Thirty lay listeners (M = 41 years old, SD = 12) were paired in gender (5 women) and in age, t(29) = .166, p = .87, with the 30 music experts. The same inclusion criteria as in Experiments 1 and 2 were applied: bilateral hearing threshold of 20 dB SPL at the usual frequencies, no history of choral singing and no history of formal musical training (except for four participants who reported less than 2 years of training, M = 0.27 years, SD = 0.69), no congenital amusia, no particular affinity for music (attending less than one concert a week and actively listening to music less than two hours a day), ability to perform the song Happy Birthday with respect to appropriate melodic contour, and willingness to take part in a retest session. None of the lay listeners reported absolute pitch (information not available for the music experts).
Material
The choice of this musical material was grounded on the results of the online survey “Do you know this song?” (Appendix). Three hundred and ninety-one participants were asked to listen to and rate five melodies, including the two melodies depicted in Figure 6, on a scale from 1 (non-familiar) to 4 (very familiar). The left-hand melody was intended to be familiar. It consisted of the last musical phrase of the song Happy Birthday. The right-hand melody was intended to be unfamiliar despite its similarity to the familiar one regarding the intervals composing the melody. Results of the online survey showed that most of the “familiar” answers were attributed to the Happy Birthday melody (89%) whereas most of the “non-familiar” answers were attributed to the other melody (77%), supporting the distinction of the melodies in terms of familiarity and confirming the significant difference observed between the familiarity ratings of the two melodies.

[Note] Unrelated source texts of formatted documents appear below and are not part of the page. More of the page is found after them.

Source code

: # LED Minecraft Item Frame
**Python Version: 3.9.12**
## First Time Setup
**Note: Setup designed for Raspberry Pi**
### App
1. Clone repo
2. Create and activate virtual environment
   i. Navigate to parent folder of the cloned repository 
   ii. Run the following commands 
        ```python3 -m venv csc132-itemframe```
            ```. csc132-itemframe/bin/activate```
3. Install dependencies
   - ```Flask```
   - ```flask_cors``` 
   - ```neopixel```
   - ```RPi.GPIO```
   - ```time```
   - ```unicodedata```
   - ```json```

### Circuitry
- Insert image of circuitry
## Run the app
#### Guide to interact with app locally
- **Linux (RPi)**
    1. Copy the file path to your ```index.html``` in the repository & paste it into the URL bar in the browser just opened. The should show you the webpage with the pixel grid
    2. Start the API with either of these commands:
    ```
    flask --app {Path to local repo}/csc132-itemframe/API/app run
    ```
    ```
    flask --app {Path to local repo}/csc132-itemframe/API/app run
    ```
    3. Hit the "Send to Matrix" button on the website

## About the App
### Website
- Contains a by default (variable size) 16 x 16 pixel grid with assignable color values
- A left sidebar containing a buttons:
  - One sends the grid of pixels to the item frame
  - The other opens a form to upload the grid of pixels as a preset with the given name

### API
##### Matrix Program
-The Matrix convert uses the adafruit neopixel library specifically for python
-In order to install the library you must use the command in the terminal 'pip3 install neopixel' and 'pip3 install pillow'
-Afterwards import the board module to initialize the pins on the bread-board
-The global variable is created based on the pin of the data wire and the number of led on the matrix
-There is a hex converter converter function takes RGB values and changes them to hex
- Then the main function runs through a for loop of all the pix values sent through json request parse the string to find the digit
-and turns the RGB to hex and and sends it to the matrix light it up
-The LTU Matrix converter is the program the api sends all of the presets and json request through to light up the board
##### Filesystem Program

Illustration of the familiar (left) and unfamiliar (right) melodies presented in Experiment 3.
The familiar and unfamiliar melodies under study were systematically manipulated, from 10 to 60 cents, in 10-cent steps, by adding a tonal deviation (Figure 1B). Experiments 1 and 2 highlighted that listeners’ tolerance regarding pitch accuracy was consistent across conditions (i.e., position, size, and direction of the target interval). In the current experiment, the manipulation occurred on the ascending major second (4th interval of the familiar melody and the 3rd interval of the unfamiliar melody). The manipulation of this interval led to a tonal drift between the start and the end of the performances.
Procedure and analysis
As in Experiments 1 and 2, listeners’ tolerance was examined with the method of limits procedure (Figure 1C). Following the same criterion (see Experiments 1 and 2), 26% of the runs were considered invalid and were discarded from analysis.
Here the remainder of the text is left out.